Business News se réserve le droit de retirer tout commentaire après publication, sans aviser le rédacteur dudit commentaire

Commentaires

Commenter

Srettop.
| 12-12-2011 09:38
Curieux principe que celui de l'indépendance de la BC. Pourquoi donc une partie aussi importante de l'exécutif, le pouvoir monétaire , devrai-elle échapper au contrôle de nos élus? En revanche, tout Tunisien devrait avoir le droit de quitter le territoire et d'y revenir , à sa guise, avec ses biens , y compris son argent. Cela fait partie de notre liberté la plus élémentaire. La valeur du Dinar dépend de nos performances économiques, non de mesures de contrôle administratif.

fouderire
| 12-12-2011 01:00
Dans un pays comme la tunisie la BC ne peut fonctionner sans controle!!! une commission parlementaire independante peut exercer un controle sur cette institution avec le gouvernement en place...Tout doit etre controlé dans un pays gangréné par la corruption...Peut-on enqueter sur les biens desfonctionnaires de la BCT ???

s.d.e.p.t.n
| 11-12-2011 10:10
La banque centrale est considérée comme la
banque des banques.Peut-on s'inspirer de
l'expérience d'autres pays?oui et non,à la fois.
L'indépendance a plusieurs connotations ,et
on ne peut pas ignorer d'autres objectifs tels
que l'efficience et l'efficacité des actions à
entreprendre,et pour utiliser le vocabulaire de
Peter F Drucker,le Père du Management
moderne,"Efficiency is doing things right,
while effectiveness is doing the right thing."
Toujours faut-il définir les "objectifs,",ainsi
que "les critères","les modèles"et l'impact
des politiques à mettre en oeuvre.Les concepts
doivent précéder les mesures et la finalité.Une
chose est sûre ,en économie,les paradoxes
sont inévitables.Totefois,on est censé tirer des
leçons du pays,et dans le cas tunisiens depuis
l'Indépendance à nos jours.

Khemaies El Béjaoui
| 11-12-2011 09:39
et j'appuie de toutes mes convictions que l'indépendance de la BCT est une prétention qui cadre mal avec un pays unitaire comme le notre. Certes, je comprends et admets cette indépendance dans un pays fédéral en l'occurrence les USA dont le dollar c'est quand même la devise clé du commerce mondial y compris le marché monétaire international voire, dans une union d'Etats à l'instar de l'UE dont l'Euro joue un rôle similaire. En revanche, cela me parait saugrenu dans des Etats unitaires introvertis qui n'ont même pas atteint le seuil de la convertibilité alors que leurs monnaies se négocient sur les marchés noirs qu'ils ne sont même pas capable de contrôler..

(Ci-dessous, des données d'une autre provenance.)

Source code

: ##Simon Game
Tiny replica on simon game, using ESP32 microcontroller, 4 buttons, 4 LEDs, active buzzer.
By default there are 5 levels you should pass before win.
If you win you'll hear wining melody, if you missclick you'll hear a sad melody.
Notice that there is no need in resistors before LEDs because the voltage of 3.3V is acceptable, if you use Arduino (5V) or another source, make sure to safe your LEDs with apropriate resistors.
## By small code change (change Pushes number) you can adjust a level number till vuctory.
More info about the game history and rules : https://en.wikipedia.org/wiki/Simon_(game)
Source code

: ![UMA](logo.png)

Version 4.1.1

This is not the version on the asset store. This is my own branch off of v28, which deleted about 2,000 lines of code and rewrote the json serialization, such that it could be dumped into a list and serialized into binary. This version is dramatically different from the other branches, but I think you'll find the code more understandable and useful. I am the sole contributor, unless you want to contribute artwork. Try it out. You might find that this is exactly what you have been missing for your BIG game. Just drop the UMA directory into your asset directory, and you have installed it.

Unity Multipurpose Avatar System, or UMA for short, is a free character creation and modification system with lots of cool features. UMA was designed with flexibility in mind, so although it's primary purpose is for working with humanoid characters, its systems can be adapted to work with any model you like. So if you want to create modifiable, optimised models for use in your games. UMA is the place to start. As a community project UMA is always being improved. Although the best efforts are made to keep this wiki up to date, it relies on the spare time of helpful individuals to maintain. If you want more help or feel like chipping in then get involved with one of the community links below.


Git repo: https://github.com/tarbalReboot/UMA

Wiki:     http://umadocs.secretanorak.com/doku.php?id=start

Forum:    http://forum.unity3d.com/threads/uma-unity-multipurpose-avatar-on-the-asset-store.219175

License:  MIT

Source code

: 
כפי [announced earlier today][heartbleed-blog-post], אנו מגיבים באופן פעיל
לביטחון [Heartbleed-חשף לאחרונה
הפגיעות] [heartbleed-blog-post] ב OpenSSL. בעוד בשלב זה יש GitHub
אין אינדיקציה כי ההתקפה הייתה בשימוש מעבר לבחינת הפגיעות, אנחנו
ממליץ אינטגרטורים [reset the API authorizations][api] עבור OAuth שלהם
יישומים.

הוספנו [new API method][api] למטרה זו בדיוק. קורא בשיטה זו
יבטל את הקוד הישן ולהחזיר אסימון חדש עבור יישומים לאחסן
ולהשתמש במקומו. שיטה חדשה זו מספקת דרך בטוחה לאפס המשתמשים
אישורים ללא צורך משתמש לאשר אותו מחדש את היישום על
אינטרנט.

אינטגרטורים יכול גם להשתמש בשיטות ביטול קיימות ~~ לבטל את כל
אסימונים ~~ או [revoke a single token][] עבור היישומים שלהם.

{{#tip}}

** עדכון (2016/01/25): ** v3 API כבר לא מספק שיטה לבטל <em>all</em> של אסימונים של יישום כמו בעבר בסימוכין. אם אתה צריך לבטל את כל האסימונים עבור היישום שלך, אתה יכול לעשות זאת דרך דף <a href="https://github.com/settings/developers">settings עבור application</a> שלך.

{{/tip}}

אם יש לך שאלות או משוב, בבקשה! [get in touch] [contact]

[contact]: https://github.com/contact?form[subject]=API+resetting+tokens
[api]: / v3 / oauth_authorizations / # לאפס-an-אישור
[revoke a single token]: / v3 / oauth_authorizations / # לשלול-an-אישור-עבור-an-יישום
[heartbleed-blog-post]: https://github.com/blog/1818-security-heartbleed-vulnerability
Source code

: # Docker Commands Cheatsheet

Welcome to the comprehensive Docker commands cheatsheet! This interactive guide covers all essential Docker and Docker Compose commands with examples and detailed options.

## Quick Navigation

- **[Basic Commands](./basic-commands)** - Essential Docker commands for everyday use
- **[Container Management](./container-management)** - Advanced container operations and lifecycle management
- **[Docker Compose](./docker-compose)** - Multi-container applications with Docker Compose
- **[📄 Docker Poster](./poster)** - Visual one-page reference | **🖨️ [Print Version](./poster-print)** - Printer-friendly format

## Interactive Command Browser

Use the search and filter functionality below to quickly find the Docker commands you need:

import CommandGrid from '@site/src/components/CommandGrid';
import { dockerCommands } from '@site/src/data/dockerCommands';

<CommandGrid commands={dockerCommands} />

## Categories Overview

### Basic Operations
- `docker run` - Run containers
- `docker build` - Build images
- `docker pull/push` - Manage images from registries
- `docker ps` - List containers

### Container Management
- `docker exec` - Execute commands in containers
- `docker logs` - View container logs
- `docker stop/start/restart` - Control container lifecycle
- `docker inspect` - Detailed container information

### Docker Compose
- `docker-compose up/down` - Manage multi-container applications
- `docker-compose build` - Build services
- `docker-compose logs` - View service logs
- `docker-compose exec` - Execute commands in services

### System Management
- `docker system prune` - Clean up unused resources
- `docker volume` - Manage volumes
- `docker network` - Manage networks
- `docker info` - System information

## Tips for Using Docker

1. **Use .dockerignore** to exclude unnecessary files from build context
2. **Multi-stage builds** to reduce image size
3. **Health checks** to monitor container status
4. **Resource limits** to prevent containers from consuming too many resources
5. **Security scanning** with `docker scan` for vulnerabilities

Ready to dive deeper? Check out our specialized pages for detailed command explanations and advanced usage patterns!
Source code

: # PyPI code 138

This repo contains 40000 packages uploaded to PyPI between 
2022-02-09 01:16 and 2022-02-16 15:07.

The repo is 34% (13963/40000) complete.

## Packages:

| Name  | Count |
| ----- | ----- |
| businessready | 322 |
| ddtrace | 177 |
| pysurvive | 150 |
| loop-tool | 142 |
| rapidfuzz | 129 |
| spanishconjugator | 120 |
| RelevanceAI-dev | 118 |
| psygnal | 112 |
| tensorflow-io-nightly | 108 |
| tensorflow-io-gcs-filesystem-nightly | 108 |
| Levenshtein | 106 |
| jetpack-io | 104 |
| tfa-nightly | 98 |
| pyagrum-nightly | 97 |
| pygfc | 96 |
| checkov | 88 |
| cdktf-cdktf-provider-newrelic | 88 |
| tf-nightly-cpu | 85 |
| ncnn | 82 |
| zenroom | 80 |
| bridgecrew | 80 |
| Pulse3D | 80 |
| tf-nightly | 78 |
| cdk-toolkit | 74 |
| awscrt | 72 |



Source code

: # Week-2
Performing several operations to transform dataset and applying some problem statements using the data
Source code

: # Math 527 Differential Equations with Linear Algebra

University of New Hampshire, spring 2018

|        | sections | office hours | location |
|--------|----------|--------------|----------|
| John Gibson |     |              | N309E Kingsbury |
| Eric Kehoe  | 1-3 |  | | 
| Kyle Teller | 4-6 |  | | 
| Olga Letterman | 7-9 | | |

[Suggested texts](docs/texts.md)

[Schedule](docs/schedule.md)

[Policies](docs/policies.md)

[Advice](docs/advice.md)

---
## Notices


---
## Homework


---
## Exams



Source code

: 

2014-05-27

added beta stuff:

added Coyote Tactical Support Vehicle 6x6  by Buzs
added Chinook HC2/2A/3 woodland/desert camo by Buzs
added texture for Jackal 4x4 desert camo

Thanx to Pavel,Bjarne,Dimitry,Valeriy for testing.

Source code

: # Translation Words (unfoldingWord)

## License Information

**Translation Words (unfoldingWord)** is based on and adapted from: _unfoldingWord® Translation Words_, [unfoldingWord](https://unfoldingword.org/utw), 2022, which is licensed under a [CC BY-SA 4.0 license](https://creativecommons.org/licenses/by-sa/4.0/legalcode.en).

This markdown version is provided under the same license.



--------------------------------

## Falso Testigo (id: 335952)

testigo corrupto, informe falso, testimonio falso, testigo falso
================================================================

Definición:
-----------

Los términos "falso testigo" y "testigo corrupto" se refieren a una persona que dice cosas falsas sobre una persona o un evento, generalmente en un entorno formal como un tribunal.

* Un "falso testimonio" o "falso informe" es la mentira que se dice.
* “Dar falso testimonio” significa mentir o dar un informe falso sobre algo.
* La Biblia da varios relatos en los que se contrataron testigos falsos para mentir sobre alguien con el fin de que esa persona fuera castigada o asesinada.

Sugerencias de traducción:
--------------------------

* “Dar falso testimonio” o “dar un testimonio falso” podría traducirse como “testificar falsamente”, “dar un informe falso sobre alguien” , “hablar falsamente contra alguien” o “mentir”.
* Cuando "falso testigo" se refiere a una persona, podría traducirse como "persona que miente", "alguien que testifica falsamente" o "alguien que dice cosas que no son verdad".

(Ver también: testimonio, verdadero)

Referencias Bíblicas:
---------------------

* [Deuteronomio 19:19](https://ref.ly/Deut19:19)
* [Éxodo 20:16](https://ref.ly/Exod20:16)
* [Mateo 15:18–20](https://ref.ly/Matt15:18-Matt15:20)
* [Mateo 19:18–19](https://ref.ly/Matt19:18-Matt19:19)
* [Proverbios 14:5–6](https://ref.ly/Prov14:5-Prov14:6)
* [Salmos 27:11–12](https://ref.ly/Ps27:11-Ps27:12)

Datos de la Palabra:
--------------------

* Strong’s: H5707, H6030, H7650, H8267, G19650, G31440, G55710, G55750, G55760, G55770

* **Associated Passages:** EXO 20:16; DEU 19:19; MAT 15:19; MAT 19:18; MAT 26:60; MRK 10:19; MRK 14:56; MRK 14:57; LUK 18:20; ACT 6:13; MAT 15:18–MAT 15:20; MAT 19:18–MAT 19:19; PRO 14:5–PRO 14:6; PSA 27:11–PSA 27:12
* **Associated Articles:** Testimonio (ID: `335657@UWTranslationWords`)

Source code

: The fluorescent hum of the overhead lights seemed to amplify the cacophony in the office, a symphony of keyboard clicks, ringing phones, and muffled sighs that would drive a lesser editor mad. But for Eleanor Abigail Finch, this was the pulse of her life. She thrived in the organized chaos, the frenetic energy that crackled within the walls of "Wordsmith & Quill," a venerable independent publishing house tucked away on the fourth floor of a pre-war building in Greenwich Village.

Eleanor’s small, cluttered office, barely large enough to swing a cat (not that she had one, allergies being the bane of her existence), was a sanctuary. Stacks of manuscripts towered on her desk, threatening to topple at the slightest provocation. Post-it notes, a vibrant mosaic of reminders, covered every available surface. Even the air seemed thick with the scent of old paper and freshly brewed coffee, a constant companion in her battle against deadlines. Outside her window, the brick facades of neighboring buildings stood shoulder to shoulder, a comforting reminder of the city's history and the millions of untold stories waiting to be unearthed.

2- La BCT n'a pas un statut différent de tous les Etablissements et /ou Services publics à caractère économique et commercial (EPIC / SPIC à autonomie financière ) qui utilisent des prérogatives de puissance publique (P3) et qui ne sont que un démembrement de l'Etat (seul garant de la souveraineté nationale) au profit d'une personne morale donnée, qu'elle travaille dans le domaine de l'eau, l'électricité la santé ou tout autre service public comme ici le marché monétaire.

3- Je pense que même le taux directeur ne devrait pas émaner uniquement de la BCT. Le ministère des finances, celui de l'économie , du commerce et du tourisme, de l'agriculture, etc, devraient eux aussi avoir leur mot, tout autant que les banques et les intermédiaires boursiers, dans le cadre d'un marché décloisonné organisé, mais réellement libre, avec à la limite des mécanismes régulateurs ( prises de positions sur les court moyen et long terme, contrepartistes, gestionnaires de portefeuilles...) Car, comment comprendre, ne serait-ce que le taux d'inflation, qu'il soit supérieur à celui directeur que définit la BCT alors que de l'autre coté le ministère des finances propose un plan de relance pour les cinq ans à venir basé essentiellement sur l'épargne nationale?
Est ce que vous croyez que les gens sont à ce point idiots de mettre leur épargne dans une rémunération inférieure à l'inflation qui, dans les prochaine années, va encore monter comme l'a prévu le FMI ?...A combien selon vous, monsieur le gouverneur , que la Tunisie, que les agences de notation ont dégradé, va t'elle pouvoir sortir sur le marché obligataire international?...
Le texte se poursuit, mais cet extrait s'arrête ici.